IMDB sentiment analysis with QRNN's

Written 15 Mar 2017 by Sergei Turukin

Some time ago MetaMind published a paper on Quasi-recurrent neural networks. See their blog post for some nice explanations. My particular interest in QRNN was because deepvoice paper used them as “conditioning” part for synthesis model.

Toy problem definition

In a paper authors used several problems to demonstate novel networks: sentiment analysis, language modeling and character-level translation. This post describes how to implement QRNN network and perform sentiment analysis experiment with IMDB dataset.

In his post James Bradbury mentioned he used chainer for his experiments and published chainer implementation of QRNN layer. That’s very convenient and useful. Thanks to him! We will be using his implementation (as well as modified chainer) in our experiments.

You can find whole QRNN model implementation in my repo in case you’re interested.

IMDB dataset

Stanford offers IMDb dataset of their website. Basically it’s well-balanced dataset: it consists of 25k positive and 25k negative samples. Every sample is a short description with a 10-scale rating. Samples are split into pos/ and neg/ folders. As a bonus, dataset containes bag-of-words representations and vocabulary file.

To replicate paper experiment setup we will also need GloVe embeddings.

word vectors initialized using 300-dimensional cased GloVe embeddings

Here you can download cased 300-dimensional embeddings from common crawl.

Data preparation and preprocessing

Data preparation includes several steps: first we need to convert dataset samples from ascii text into numbers, that is create mapping word -> number. We have to create vocabulary first. Then we can turn text into vector of integers using create vocabulary as a reference.

Create vocabulary
Convert text samples into vectors of integers

I used glove_to_npy.py script that performs data conversion. For it to work one will need to pass GloVe embeddings to it (as a text file) and specify output path for both embeddings and vocabulary. We will use vocabulary for dataset creation and embeddings for weights initialization.

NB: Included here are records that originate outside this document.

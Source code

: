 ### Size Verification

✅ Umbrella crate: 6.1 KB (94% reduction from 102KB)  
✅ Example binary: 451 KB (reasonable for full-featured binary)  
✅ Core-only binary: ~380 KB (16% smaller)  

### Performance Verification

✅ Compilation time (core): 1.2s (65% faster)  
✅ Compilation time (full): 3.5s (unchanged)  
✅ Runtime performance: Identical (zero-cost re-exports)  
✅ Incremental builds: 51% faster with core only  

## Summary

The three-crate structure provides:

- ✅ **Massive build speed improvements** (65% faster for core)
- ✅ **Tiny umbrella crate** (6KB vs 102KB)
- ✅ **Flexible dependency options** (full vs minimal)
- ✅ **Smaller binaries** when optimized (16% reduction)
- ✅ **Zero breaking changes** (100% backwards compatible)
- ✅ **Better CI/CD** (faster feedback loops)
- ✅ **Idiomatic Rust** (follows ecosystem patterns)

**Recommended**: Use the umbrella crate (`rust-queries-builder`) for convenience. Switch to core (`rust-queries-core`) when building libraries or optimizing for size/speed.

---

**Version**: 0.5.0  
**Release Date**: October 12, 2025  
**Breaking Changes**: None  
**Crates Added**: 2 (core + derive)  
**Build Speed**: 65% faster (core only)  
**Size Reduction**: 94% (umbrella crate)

For example, use it like this:

python3 glove_to_npy.py -d data/glove.840B.300d.txt --npy_output data/embeddings.npy --dict_output data/vocab.pckl --dict_whitelist data/aclImdb/imdb.vocab

Original common crawl GloVe embeddings have vocabulary size of 2.2M words that is quite large. Holding embedding matrix of that size will require ~2.5GB of memory. For this and some other reason I decided to reduce its size: only words from IMDB dataset (specified in imdb.vocab) would go into our vocabulary. That effectively reduces its size to 68K and memory requirements to ~0.4GB. Good enough.

Other reason is that chainer (version 1.21) has problems allocating such huge matrix and gives me errors once it tries to access allocated data. Nor pytorch neither tensorflow didn’t have such problem (at the time of writing).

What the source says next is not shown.